American public radio personality Ira Glass was born on March 3, 1959, in Baltimore, Maryland. He began his radio career as an intern at National Public Radio and worked on almost every NPR news program, before he created the wildly popular weekly show "This American Life" in 1995. "This American Life" has expanded to an audience of 2.1 million listeners on 500 stations, and is regularly named the most downloaded NPR podcast. Glass is also editorial adviser for the wildly popular podcast "Serial."
Early Life And Education
American public radio personality Ira Glass was born on March 3, 1959, in Baltimore, Maryland. His father, Barry Glass, was an accountant, and his mother, Shirley Glass, was a psychologist and infidelity researcher. As a high school student in the early 1970s, Ira was active in theater. He began his undergraduate studies at Northwestern University before transferring to Brown University, where he majored in semiotics, the study of symbols. Immediately after graduating, Glass talked his way into an internship at National Public Radio’s headquarters in Washington, D.C.
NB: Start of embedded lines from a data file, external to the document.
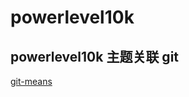 # powerlevel10k

## powerlevel10k 主题关联 git

[git-means](https://github.com/romkatv/powerlevel10k#what-do-different-symbols-in-git-status-mean)
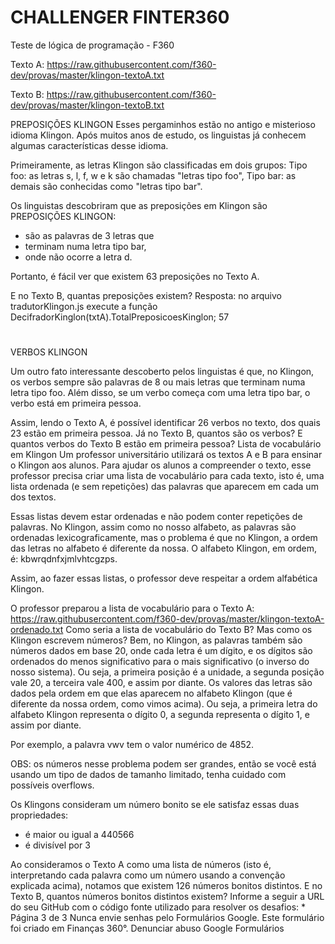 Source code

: # CHALLENGER FINTER360

Teste de lógica de programação - F360
 
Texto A:
https://raw.githubusercontent.com/f360-dev/provas/master/klingon-textoA.txt

Texto B:
https://raw.githubusercontent.com/f360-dev/provas/master/klingon-textoB.txt

PREPOSIÇÕES KLINGON 
Esses pergaminhos estão no antigo e misterioso idioma Klingon. Após muitos anos de estudo, os linguistas já conhecem algumas características desse idioma.

Primeiramente, as letras Klingon são classificadas em dois grupos: 
   Tipo foo: as letras s, l, f, w e k são chamadas "letras tipo foo", 
   Tipo bar: as demais são conhecidas como "letras tipo bar".

Os linguistas descobriram que as preposições em Klingon são 
   PREPOSIÇÕES KLINGON: 
   - são as palavras de 3 letras que 
   - terminam numa letra tipo bar, 
   - onde não ocorre a letra d. 
   
Portanto, é fácil ver que existem 63 preposições no Texto A.

E no Texto B, quantas preposições existem?
Resposta: 
   no arquivo tradutorKlingon.js
   execute a função DecifradorKinglon(txtA).TotalPreposicoesKinglon;
   57

# 

VERBOS KLINGON

Um outro fato interessante descoberto pelos linguistas é que, no Klingon, os verbos sempre são palavras de 8 ou mais letras que terminam numa letra tipo foo. Além disso, se um verbo começa com uma letra tipo bar, o verbo está em primeira pessoa.

Assim, lendo o Texto A, é possível identificar 26 verbos no texto, dos quais 23 estão em primeira pessoa.
Já no Texto B, quantos são os verbos?
E quantos verbos do Texto B estão em primeira pessoa?
Lista de vocabulário em Klingon
Um professor universitário utilizará os textos A e B para ensinar o Klingon aos alunos. Para ajudar os alunos a compreender o texto, esse professor precisa criar uma lista de vocabulário para cada texto, isto é, uma lista ordenada (e sem repetições) das palavras que aparecem em cada um dos textos.

Essas listas devem estar ordenadas e não podem conter repetições de palavras. No Klingon, assim como no nosso alfabeto, as palavras são ordenadas lexicograficamente, mas o problema é que no Klingon, a ordem das letras no alfabeto é diferente da nossa. O alfabeto Klingon, em ordem, é: 
kbwrqdnfxjmlvhtcgzps. 

Assim, ao fazer essas listas, o professor deve respeitar a ordem alfabética Klingon.

O professor preparou a lista de vocabulário para o Texto A:
https://raw.githubusercontent.com/f360-dev/provas/master/klingon-textoA-ordenado.txt
Como seria a lista de vocabulário do Texto B?
Mas como os Klingon escrevem números?
Bem, no Klingon, as palavras também são números dados em base 20, onde cada letra é um dígito, e os dígitos são ordenados do menos significativo para o mais significativo (o inverso do nosso sistema). Ou seja, a primeira posição é a unidade, a segunda posição vale 20, a terceira vale 400, e assim por diante. Os valores das letras são dados pela ordem em que elas aparecem no alfabeto Klingon (que é diferente da nossa ordem, como vimos acima). Ou seja, a primeira letra do alfabeto Klingon representa o dígito 0, a segunda representa o dígito 1, e assim por diante.

Por exemplo, a palavra vwv tem o valor numérico de 4852.

OBS: os números nesse problema podem ser grandes, então se você está usando um tipo de dados de tamanho limitado, tenha cuidado com possíveis overflows.

Os Klingons consideram um número bonito se ele satisfaz essas duas propriedades:

- é maior ou igual a 440566
- é divisível por 3

Ao consideramos o Texto A como uma lista de números (isto é, interpretando cada palavra como um número usando a convenção explicada acima), notamos que existem 126 números bonitos distintos.
E no Texto B, quantos números bonitos distintos existem?
Informe a seguir a URL do seu GitHub com o código fonte utilizado para resolver os desafios: *
Página 3 de 3
Nunca envie senhas pelo Formulários Google.
Este formulário foi criado em Finanças 360°. Denunciar abuso
Google Formulários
After joining NPR, Glass reached a point where he worked on almost every NPR news program and performed nearly every job, including being a tape cutter, newscast writer, editor, substitute host, desk assistant and producer. Rising in the ranks, he was eventually made a reporter and host for "Morning Edition," "All Things Considered" and "Talk of the Nation."
In the fall of 1990, Chicago Public Radio invited Glass to co-host a local late-night radio show called "The Wild Room." Chicago Public Radio let Glass and his co-hosts fill each Friday night with a free-form and highly varied mix of music, readings and banter. Simultaneously, Glass continued to produce serious and in-depth journalism, traveling with the Clinton campaign in 1992 and reporting on the Chicago Public School System for two years.
'This American Life'
In 1995, the general manager of Chicago Public Radio offered Glass the opportunity to host and produce his own show; Glass accepted and went on to create "This American Life." By early 1996, the show was nationally syndicated. Unlike much of public radio, Glass's show is based on intimate personal narratives about everyday people and events from their lives. "This American Life" airs weekly from WBEZ in Chicago and reaches some 2.1 million listeners on 500 stations nationwide.
In 2007, Glass and company began airing a television version of "This American Life" as half-hour episodes on the Showtime network. The show ran for two seasons and won three Emmys before ending in 2009. According to the program's website, the television version ended primarily because it became too much work to produce both the radio and TV shows simultaneously.
Glass has been the recipient of many prestigious awards, including several Peabody Awards, the Edward R. Murrow Award, the Alfred I. duPont-Columbia Award and the Overseas Press Club Award. In August 2005, Glass married Chicago editor Anaheed Alani. Glass and Alani moved from Chicago to New York in March 2006.